It’s 11am on a Saturday and the coffee shop is busy.
The line starts outside the door, loops around a covered awning, then down the block on Couch Street to the corner of NW Fourth, around the corner, and clear to Burnside, the city of Portland’s busiest thoroughfare and symbolic mainstreet. As DJ Quaz spins a mix of Afrobeat they wait, spaced out and adorned in masks: young and old, regulars and new faces alike, teenagers from suburbs like Tigard and Newberg, commuters, and friends from around the neighborhood, many of them wearing very cool sneakers. This is the weekend patron line at Deadstock Coffee in June 2020.
“It has been wild,” says cafe manager Kevin Minnieweather. Along with Deadstock founder Ian Williams, Minnieweather is a fixture behind the bar at Deadstock, and the co-creator of Hype Baristas, an Instagram account dedicated to coffee and sneaker culture. “We’ve had hats flying off the shelves, having to restock merch every other day, and I can’t keep up with the drinks.” Particularly popular at Deadstock’s line of signature beverages like Zero Chill, a blend of coffee and sweet tea, and the Lebronald Palmer, which adds lemonade into the mix. “We keep running out of everything.”
45 minute wait times, a bubble tea collaboration with popular local mini-chain Tea Bar, fundraising for the Congressional Black Caucus, and record sales both online and in-person: this is the new reality for Deadstock Coffee against the backdrop of a historic moment for Black civil rights in America. And they aren’t alone: Black-owned coffee businesses around the country are reporting similar record sales days and an outpouring of community support from both long-time customers and new fans.
“We’ve more than doubled sales from this time last month,” says Nigel Price, the owner/operator at Drip Coffee in Bushwick, Brooklyn. “The traffic even mid-week has been phenomenal, and online sales of beans has required my wife moonlighting from her day job.” Price’s shop is still new, having expanded from his 2019 pop-up cart operation into a brick and mortar earlier this year. “We flew past our ‘breakeven’ market,” he tells Sprudge.
At Gilly Brew Bar in suburban Atlanta, founder Daniel Brown and his team have seen a significant increase in sales numbers over the last few weeks. He chalks it up to community support, media attention, marketing, and at least one unexpected source: “The pushback Starbucks has received.” Gilly is seizing this moment: just this week they’ve announced the opening of their second location, in Atlanta’s Castleberry Hill historic Black business district, and they’ll kick it off with a June 19th pop-up to celebrate Juneteenth.
“We set an all-time record and sold over 400 bags of coffee,” says Portrait Coffee, another Atlanta company, whose fundraising efforts over the last few weeks have helped support Peace Preperatory Academy. Meanwhile in Los Angeles, the story is much the same, where Bloom & Plume—florist Maurice Harris’ shrine to coffee and flowers—are reporting “6-8x stronger sales” since pre-COVID levels.

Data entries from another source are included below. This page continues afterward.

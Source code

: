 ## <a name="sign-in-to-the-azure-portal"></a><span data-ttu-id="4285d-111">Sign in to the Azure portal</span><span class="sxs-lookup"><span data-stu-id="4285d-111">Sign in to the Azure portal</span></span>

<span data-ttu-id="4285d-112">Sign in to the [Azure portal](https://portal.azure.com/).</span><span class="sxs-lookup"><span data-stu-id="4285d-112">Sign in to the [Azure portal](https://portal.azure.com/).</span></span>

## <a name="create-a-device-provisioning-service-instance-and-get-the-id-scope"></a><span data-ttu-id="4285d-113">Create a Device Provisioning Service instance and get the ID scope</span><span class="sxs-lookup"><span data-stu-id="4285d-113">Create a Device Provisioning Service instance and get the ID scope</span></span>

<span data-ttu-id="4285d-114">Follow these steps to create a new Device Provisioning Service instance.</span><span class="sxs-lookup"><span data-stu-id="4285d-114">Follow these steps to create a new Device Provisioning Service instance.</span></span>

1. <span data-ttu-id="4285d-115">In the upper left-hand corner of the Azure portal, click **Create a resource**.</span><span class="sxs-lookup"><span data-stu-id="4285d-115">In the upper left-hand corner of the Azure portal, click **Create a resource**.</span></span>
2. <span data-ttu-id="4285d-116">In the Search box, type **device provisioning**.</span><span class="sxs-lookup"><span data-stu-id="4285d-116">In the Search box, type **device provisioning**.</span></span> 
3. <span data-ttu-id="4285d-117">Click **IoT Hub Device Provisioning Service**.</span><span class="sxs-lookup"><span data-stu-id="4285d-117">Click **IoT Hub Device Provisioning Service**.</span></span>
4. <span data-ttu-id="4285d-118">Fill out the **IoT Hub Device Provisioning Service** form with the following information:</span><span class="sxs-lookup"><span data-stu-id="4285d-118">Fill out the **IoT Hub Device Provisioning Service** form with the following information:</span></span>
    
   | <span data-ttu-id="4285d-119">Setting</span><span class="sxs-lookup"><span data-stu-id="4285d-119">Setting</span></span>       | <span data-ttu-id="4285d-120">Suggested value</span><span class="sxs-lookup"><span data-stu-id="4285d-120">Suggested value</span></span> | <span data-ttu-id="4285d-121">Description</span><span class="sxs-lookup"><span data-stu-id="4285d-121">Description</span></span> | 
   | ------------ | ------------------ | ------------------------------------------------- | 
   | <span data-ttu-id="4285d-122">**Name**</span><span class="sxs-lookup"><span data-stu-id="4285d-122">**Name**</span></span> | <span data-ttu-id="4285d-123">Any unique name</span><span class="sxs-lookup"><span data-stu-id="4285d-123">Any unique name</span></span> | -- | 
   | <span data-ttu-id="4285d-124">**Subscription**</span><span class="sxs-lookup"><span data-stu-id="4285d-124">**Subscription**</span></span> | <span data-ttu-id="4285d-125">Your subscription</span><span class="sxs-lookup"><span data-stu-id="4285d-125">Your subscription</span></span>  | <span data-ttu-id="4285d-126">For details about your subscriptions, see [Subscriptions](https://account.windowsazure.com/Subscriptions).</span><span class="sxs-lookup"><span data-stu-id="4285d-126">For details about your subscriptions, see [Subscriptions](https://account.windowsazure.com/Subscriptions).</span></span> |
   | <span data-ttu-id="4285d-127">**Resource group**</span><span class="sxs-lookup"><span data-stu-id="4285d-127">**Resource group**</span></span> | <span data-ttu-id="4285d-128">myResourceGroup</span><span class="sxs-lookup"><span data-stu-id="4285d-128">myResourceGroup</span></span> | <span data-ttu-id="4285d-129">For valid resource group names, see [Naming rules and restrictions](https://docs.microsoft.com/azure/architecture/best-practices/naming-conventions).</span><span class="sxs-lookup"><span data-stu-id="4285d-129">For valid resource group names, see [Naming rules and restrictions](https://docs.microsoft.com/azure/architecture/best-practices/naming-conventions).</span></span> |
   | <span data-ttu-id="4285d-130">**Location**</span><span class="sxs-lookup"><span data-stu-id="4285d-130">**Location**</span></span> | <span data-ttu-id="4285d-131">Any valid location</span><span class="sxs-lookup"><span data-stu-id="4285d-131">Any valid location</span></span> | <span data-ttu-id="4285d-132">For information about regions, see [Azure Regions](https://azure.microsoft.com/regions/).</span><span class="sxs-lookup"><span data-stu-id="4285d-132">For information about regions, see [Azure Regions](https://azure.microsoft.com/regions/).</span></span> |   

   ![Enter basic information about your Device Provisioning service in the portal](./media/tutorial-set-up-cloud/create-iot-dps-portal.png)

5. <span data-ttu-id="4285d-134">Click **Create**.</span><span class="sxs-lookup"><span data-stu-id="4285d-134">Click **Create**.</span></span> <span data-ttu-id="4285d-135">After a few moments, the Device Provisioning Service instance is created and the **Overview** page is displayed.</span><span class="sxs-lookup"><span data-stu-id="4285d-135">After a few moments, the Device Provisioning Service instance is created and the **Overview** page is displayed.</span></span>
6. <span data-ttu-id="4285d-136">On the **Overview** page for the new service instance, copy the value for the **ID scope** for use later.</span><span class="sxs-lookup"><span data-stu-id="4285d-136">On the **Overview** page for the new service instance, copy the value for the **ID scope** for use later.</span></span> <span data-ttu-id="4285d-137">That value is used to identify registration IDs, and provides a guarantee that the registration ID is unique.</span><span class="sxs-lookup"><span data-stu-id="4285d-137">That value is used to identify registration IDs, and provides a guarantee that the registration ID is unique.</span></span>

It’s a nationwide thing, the outpouring of support for Black-owned coffee businesses both online and in-person. Sales records have been set and broken. Entrepreneurs are seeing real dreams come true, as the communities they serve choose to vote with their dollars and express support. We’re living through Black civil rights history here in 2020, but coffee has always been attached to history, always been a conduit through which society is discussed, understood, and advanced. Today’s moment continues the drink’s long, complicated, beautifully imperfect narrative—a new chapter, another track.
Meanwhile back on that June weekend, DJ Sworth steps in for DJ Quaz, knitting together contemporary and classic hip-hop into a sonic echo that rattles off the curbs and buildings of Old Town. The line is like a 45-minute wait. Deadstock’s founder Ian Williams went from 127 bags of coffee sold online in the last week of May to 1236 bags of coffee sold online the first week of June—an 1000% increase. Inside the store this month’s art show, from local artist Feed The Soul, is nearly sold out, and the Deadstock team can’t keep merch on the shelves. Shirts and hats sell out nearly as quickly as they go up.
Directly next to Williams’ shop is a new, impressively enormous mural, credited to local artist Beatriz Pillar (@Buhnbee) with support from Nina Nguyen (@nimsicles). In black bubble art against a golden-yellow backdrop it says, unequivocally, “BLACK LIVES MATTER.” But look a little closer and you’ll see details within the details. The second “T” in “MATTER” has been converted into a street sign, adorned with the Deadstock logo and the phrase “Keep goin’!” And the “M” reaches out into the sky, a hand born from a letter, holding up a sign of its own, a phrase within a phrase. It reads simply: “DON’T STOP“.